Average U.S. gasoline prices dipped below $4 per gallon on Thursday for the first time since March, following a sharp decline in oil prices linked to a new agreement between the United States and Iran.
According to AAA, the national average price for regular gasoline fell to $3.99 per gallon. The drop came after President Donald Trump signed a deal with Iran that requires Tehran to dilute its stockpile of highly enriched uranium while easing U.S.-backed sanctions on the country.
Gas prices, however, continue to vary widely across the United States.
Drivers in California are paying an average of $5.64 per gallon, while motorists in South Carolina are seeing prices closer to $3.58 per gallon.
The U.S.-Iran agreement is intended to establish a permanent ceasefire and launches a 60-day negotiation period aimed at reaching a broader accord on Iran’s nuclear program. While the deal offers Iran several immediate benefits, critics argue it secures relatively few concessions in return. President Trump also left open the possibility of resuming military action if talks fail.
Meanwhile, oil markets have responded strongly.
U.S. crude prices have fallen 14% this month, with benchmark crude dropping to around $80 per barrel. That is down from more than $120 per barrel during the height of the conflict, though still above the roughly $67 per barrel level seen before the war.
Despite the decline in oil prices, consumers may not see significant relief at the pump immediately. Analysts warn it could take weeks or even months for oil shipments through the Strait of Hormuz to return to normal levels.

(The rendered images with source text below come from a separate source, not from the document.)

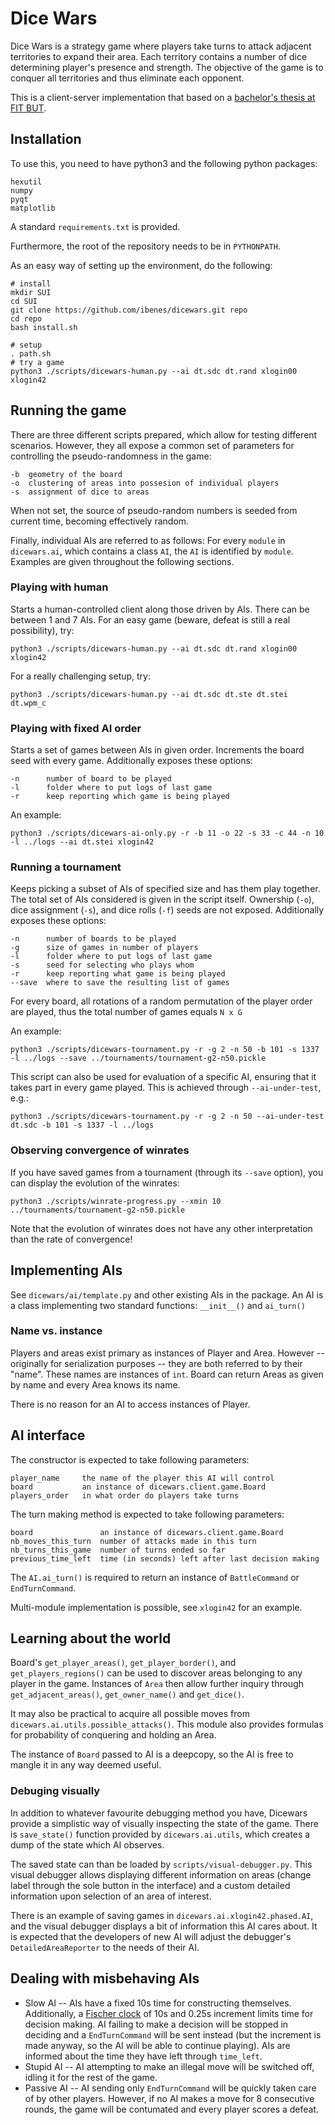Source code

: # Dice Wars

Dice Wars is a strategy game where players take turns to attack adjacent territories to expand
their area. Each territory contains a number of dice determining player's presence
and strength. The objective of the game is to conquer all territories and thus eliminate each opponent.

This is a client-server implementation that based on a [bachelor's thesis at FIT BUT](https://www.vutbr.cz/www_base/zav_prace_soubor_verejne.php?file_id=180901).


## Installation

To use this, you need to have python3 and the following python packages:

    hexutil
    numpy
    pyqt
    matplotlib

A standard ``requirements.txt`` is provided.

Furthermore, the root of the repository needs to be in ``PYTHONPATH``.

As an easy way of setting up the environment, do the following:

    # install
    mkdir SUI
    cd SUI
    git clone https://github.com/ibenes/dicewars.git repo
    cd repo
    bash install.sh

    # setup
    . path.sh
    # try a game
    python3 ./scripts/dicewars-human.py --ai dt.sdc dt.rand xlogin00 xlogin42


## Running the game

There are three different scripts prepared, which allow for testing different scenarios.
However, they all expose a common set of parameters for controlling the pseudo-randomness in the game:

    -b  geometry of the board
    -o  clustering of areas into possesion of individual players  
    -s  assignment of dice to areas

When not set, the source of pseudo-random numbers is seeded from current time, becoming effectively random.

Finally, individual AIs are referred to as follows:
For every ``module`` in ``dicewars.ai``, which contains a class ``AI``, the ``AI`` is identified by ``module``. Examples are given throughout the following sections.

### Playing with human
Starts a human-controlled client along those driven by AIs.
There can be between 1 and 7 AIs.
For an easy game (beware, defeat is still a real possibility), try:

    python3 ./scripts/dicewars-human.py --ai dt.sdc dt.rand xlogin00 xlogin42

For a really challenging setup, try:

    python3 ./scripts/dicewars-human.py --ai dt.sdc dt.ste dt.stei dt.wpm_c

### Playing with fixed AI order
Starts a set of games between AIs in given order.
Increments the board seed with every game.
Additionally exposes these options:

    -n      number of board to be played
    -l      folder where to put logs of last game
    -r      keep reporting which game is being played

An example:

    python3 ./scripts/dicewars-ai-only.py -r -b 11 -o 22 -s 33 -c 44 -n 10 -l ../logs --ai dt.stei xlogin42

### Running a tournament
Keeps picking a subset of AIs of specified size and has them play together.
The total set of AIs considered is given in the script itself.
Ownership (``-o``), dice assignment (``-s``), and dice rolls (``-f``) seeds are not exposed.
Additionally exposes these options:

    -n      number of boards to be played
    -g      size of games in number of players
    -l      folder where to put logs of last game
    -s      seed for selecting who plays whom
    -r      keep reporting what game is being played
    --save  where to save the resulting list of games

For every board, all rotations of a random permutation of the player order are played, thus the total number of games equals ``N x G``

An example:

    python3 ./scripts/dicewars-tournament.py -r -g 2 -n 50 -b 101 -s 1337 -l ../logs --save ../tournaments/tournament-g2-n50.pickle

This script can also be used for evaluation of a specific AI, ensuring that it takes part in every game played.
This is achieved through ``--ai-under-test``, e.g.:

    python3 ./scripts/dicewars-tournament.py -r -g 2 -n 50 --ai-under-test dt.sdc -b 101 -s 1337 -l ../logs

### Observing convergence of winrates
If you have saved games from a tournament (through its ``--save`` option), you can display the evolution of the winrates:

    python3 ./scripts/winrate-progress.py --xmin 10 ../tournaments/tournament-g2-n50.pickle 

Note that the evolution of winrates does not have any other interpretation than the rate of convergence!

## Implementing AIs
See ``dicewars/ai/template.py`` and other existing AIs in the package.
An AI is a class implementing two standard functions: ``__init__()`` and ``ai_turn()``


### Name vs. instance
Players and areas exist primary as instances of Player and Area.
However -- originally for serialization purposes -- they are both referred to by their "name".
These names are instances of `int`.
Board can return Areas as given by name and every Area knows its name.

There is no reason for an AI to access instances of Player.

## AI interface

The constructor is expected to take following parameters:

    player_name     the name of the player this AI will control
    board           an instance of dicewars.client.game.Board
    players_order   in what order do players take turns

The turn making method is expected to take following parameters:

    board               an instance of dicewars.client.game.Board   
    nb_moves_this_turn  number of attacks made in this turn
    nb_turns_this_game  number of turns ended so far
    previous_time_left  time (in seconds) left after last decision making

The ``AI.ai_turn()`` is required to return an instance of ``BattleCommand`` or ``EndTurnCommand``.

Multi-module implementation is possible, see ``xlogin42`` for an example.

## Learning about the world
Board's ``get_player_areas()``, ``get_player_border()``, and ``get_players_regions()`` can be used to discover areas belonging to any player in the game.
Instances of ``Area`` then allow further inquiry through ``get_adjacent_areas()``, ``get_owner_name()`` and ``get_dice()``.

It may also be practical to acquire all possible moves from ``dicewars.ai.utils.possible_attacks()``.
This module also provides formulas for probability of conquering and holding an Area.

The instance of ``Board`` passed to AI is a deepcopy, so the AI is free to mangle it in any way deemed useful.

### Debuging visually
In addition to whatever favourite debugging method you have, Dicewars provide a simplistic way of visually inspecting the state of the game.
There is `save_state()` function provided by `dicewars.ai.utils`, which creates a dump of the state which AI observes.

The saved state can than be loaded by `scripts/visual-debugger.py`.
This visual debugger allows displaying different information on areas (change label through the sole button in the interface) and a custom detailed information upon selection of an area of interest.

There is an example of saving games in `dicewars.ai.xlogin42.phased.AI`, and the visual debugger displays a bit of information this AI cares about.
It is expected that the developers of new AI will adjust the debugger's `DetailedAreaReporter` to the needs of their AI.

## Dealing with misbehaving AIs

* Slow AI -- AIs have a fixed 10s time for constructing themselves.
Additionally, a [Fischer clock](https://en.wikipedia.org/wiki/Time_control#Increment_and_delay_methods) of 10s and 0.25s increment limits time for decision making.
AI failing to make a decision will be stopped in deciding and a ``EndTurnCommand`` will be sent instead (but the increment is made anyway, so the AI will be able to continue playing).
AIs are informed about the time they have left through ``time_left``. 
* Stupid AI -- AI attempting to make an illegal move will be switched off, idling it for the rest of the game.
* Passive AI -- AI sending only ``EndTurnCommand`` will be quickly taken care of by other players. However, if no AI makes a move for 8 consecutive rounds, the game will be contumated and every player scores a defeat.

Before the conflict, the strategic waterway handled roughly 20% of the world’s crude oil supply. Hundreds of vessels remain backed up in the Persian Gulf, and Gulf producers that reduced output during the crisis will need time to restore production and transportation networks. Shipping companies are also expected to proceed cautiously until they are confident the threat of renewed attacks has subsided.
In addition, refineries typically purchase crude oil weeks in advance. As a result, lower oil prices often take time to work their way through the supply chain before translating into lower gasoline prices for consumers.